> [Exercise instructions] Every line of the material is to be set down exactly as written.

> [Supplied data]
|---|
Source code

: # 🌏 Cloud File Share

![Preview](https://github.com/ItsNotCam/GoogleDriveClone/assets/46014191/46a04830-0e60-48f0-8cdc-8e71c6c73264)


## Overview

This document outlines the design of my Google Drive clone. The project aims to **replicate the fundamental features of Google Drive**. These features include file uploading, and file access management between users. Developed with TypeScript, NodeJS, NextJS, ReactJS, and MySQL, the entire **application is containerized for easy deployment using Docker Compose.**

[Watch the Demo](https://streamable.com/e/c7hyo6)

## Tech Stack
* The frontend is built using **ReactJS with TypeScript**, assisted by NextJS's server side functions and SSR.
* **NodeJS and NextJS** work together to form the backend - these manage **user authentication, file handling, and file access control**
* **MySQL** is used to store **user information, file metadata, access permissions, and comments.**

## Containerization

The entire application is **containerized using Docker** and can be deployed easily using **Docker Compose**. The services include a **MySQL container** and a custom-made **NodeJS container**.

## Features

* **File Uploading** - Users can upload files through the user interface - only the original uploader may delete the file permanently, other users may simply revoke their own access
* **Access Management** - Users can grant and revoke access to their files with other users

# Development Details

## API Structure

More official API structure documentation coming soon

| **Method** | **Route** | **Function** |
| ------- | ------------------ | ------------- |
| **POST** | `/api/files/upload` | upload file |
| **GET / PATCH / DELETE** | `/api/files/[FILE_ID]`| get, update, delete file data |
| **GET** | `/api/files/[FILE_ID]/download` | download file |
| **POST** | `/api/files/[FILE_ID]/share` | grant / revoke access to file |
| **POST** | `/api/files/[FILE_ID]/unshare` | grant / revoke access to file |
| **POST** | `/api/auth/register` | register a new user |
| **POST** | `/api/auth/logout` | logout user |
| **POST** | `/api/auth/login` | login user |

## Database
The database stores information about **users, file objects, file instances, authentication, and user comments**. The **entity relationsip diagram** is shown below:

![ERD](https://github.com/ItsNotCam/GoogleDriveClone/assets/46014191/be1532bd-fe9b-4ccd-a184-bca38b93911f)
|---|
> [Solution to this exercise]
Source code

: # 🌏 Cloud File Share

![Preview](https://github.com/ItsNotCam/GoogleDriveClone/assets/46014191/46a04830-0e60-48f0-8cdc-8e71c6c73264)


## Overview

This document outlines the design of my Google Drive clone. The project aims to **replicate the fundamental features of Google Drive**. These features include file uploading, and file access management between users. Developed with TypeScript, NodeJS, NextJS, ReactJS, and MySQL, the entire **application is containerized for easy deployment using Docker Compose.**

[Watch the Demo](https://streamable.com/e/c7hyo6)

## Tech Stack
* The frontend is built using **ReactJS with TypeScript**, assisted by NextJS's server side functions and SSR.
* **NodeJS and NextJS** work together to form the backend - these manage **user authentication, file handling, and file access control**
* **MySQL** is used to store **user information, file metadata, access permissions, and comments.**

## Containerization

The entire application is **containerized using Docker** and can be deployed easily using **Docker Compose**. The services include a **MySQL container** and a custom-made **NodeJS container**.

## Features

* **File Uploading** - Users can upload files through the user interface - only the original uploader may delete the file permanently, other users may simply revoke their own access
* **Access Management** - Users can grant and revoke access to their files with other users

# Development Details

## API Structure

More official API structure documentation coming soon

| **Method** | **Route** | **Function** |
| ------- | ------------------ | ------------- |
| **POST** | `/api/files/upload` | upload file |
| **GET / PATCH / DELETE** | `/api/files/[FILE_ID]`| get, update, delete file data |
| **GET** | `/api/files/[FILE_ID]/download` | download file |
| **POST** | `/api/files/[FILE_ID]/share` | grant / revoke access to file |
| **POST** | `/api/files/[FILE_ID]/unshare` | grant / revoke access to file |
| **POST** | `/api/auth/register` | register a new user |
| **POST** | `/api/auth/logout` | logout user |
| **POST** | `/api/auth/login` | login user |

## Database
The database stores information about **users, file objects, file instances, authentication, and user comments**. The **entity relationsip diagram** is shown below:

![ERD](https://github.com/ItsNotCam/GoogleDriveClone/assets/46014191/be1532bd-fe9b-4ccd-a184-bca38b93911f)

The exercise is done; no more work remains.